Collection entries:
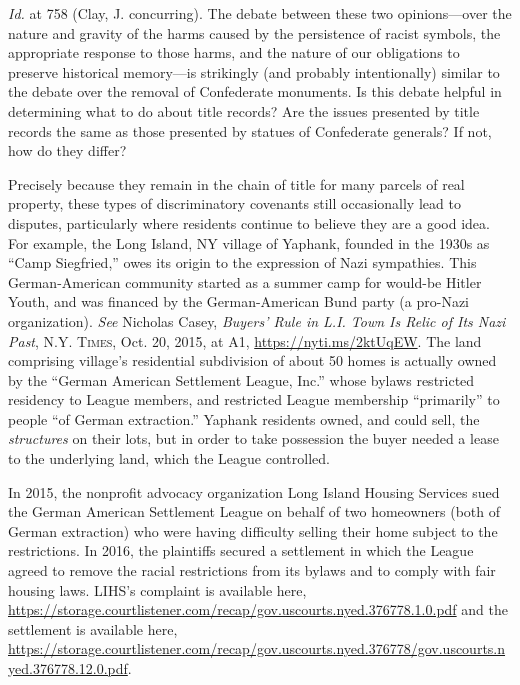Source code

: \textit{Id.} at 758 (Clay, J. concurring). The debate between these two
opinions---over the nature and gravity of the harms caused by the persistence of
racist symbols, the appropriate response to those harms, and the nature of our
obligations to preserve historical memory---is strikingly (and probably
intentionally) similar to the debate over the removal of Confederate monuments.
Is this debate helpful in determining what to do about title records? Are the
issues presented by title records the same as those presented by statues of
Confederate generals? If not, how do they differ?


\item Precisely because they remain in the chain of title for many parcels of
real property, these types of discriminatory covenants still occasionally lead
to disputes, particularly where residents continue to believe they are a good
idea. For example, the Long Island, NY village of Yaphank, founded in the 1930s
as ``Camp Siegfried,'' owes its origin to the expression of Nazi sympathies.
This German-American community started as a summer camp for would-be Hitler
Youth, and was financed by the German-American Bund party (a pro-Nazi
organization). \textit{See} Nicholas Casey, \textit{Buyers' Rule in L.I. Town Is
Relic of Its Nazi Past}, \textsc{N.Y. Times}, Oct. 20, 2015, at A1,
\url{https://nyti.ms/2ktUqEW}. The land comprising village's residential
subdivision of about 50 homes is actually owned by the ``German American
Settlement League, Inc.'' whose bylaws restricted residency to League members,
and restricted League membership ``primarily'' to people ``of German
extraction.'' Yaphank residents owned, and could sell, the \textit{structures}
on their lots, but in order to take possession the buyer needed a lease to the
underlying land, which the League controlled.

In 2015, the nonprofit advocacy organization Long Island Housing Services sued
the German American Settlement League on behalf of two homeowners (both of
German extraction) who were having difficulty selling their home subject to the
restrictions. In 2016, the plaintiffs secured a settlement in which the League
agreed to remove the racial restrictions from its bylaws and to comply with fair
housing laws. LIHS's complaint is available here,
\url{https://storage.courtlistener.com/recap/gov.uscourts.nyed.376778.1.0.pdf}
and the settlement is available here,
\url{https://storage.courtlistener.com/recap/gov.uscourts.nyed.376778/gov.uscourts.nyed.376778.12.0.pdf}.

• WHAT YOU WILL DO
Repeat exactly and only the lines from the start of the data above through the line that holds "and restricted League", inclusive. Pictures do not belong in the copy.

• PROBLEM SOLUTION
Source code

: \textit{Id.} at 758 (Clay, J. concurring). The debate between these two
opinions---over the nature and gravity of the harms caused by the persistence of
racist symbols, the appropriate response to those harms, and the nature of our
obligations to preserve historical memory---is strikingly (and probably
intentionally) similar to the debate over the removal of Confederate monuments.
Is this debate helpful in determining what to do about title records? Are the
issues presented by title records the same as those presented by statues of
Confederate generals? If not, how do they differ?


\item Precisely because they remain in the chain of title for many parcels of
real property, these types of discriminatory covenants still occasionally lead
to disputes, particularly where residents continue to believe they are a good
idea. For example, the Long Island, NY village of Yaphank, founded in the 1930s
as ``Camp Siegfried,'' owes its origin to the expression of Nazi sympathies.
This German-American community started as a summer camp for would-be Hitler
Youth, and was financed by the German-American Bund party (a pro-Nazi
organization). \textit{See} Nicholas Casey, \textit{Buyers' Rule in L.I. Town Is
Relic of Its Nazi Past}, \textsc{N.Y. Times}, Oct. 20, 2015, at A1,
\url{https://nyti.ms/2ktUqEW}. The land comprising village's residential
subdivision of about 50 homes is actually owned by the ``German American
Settlement League, Inc.'' whose bylaws restricted residency to League members,
and restricted League membership ``primarily'' to people ``of German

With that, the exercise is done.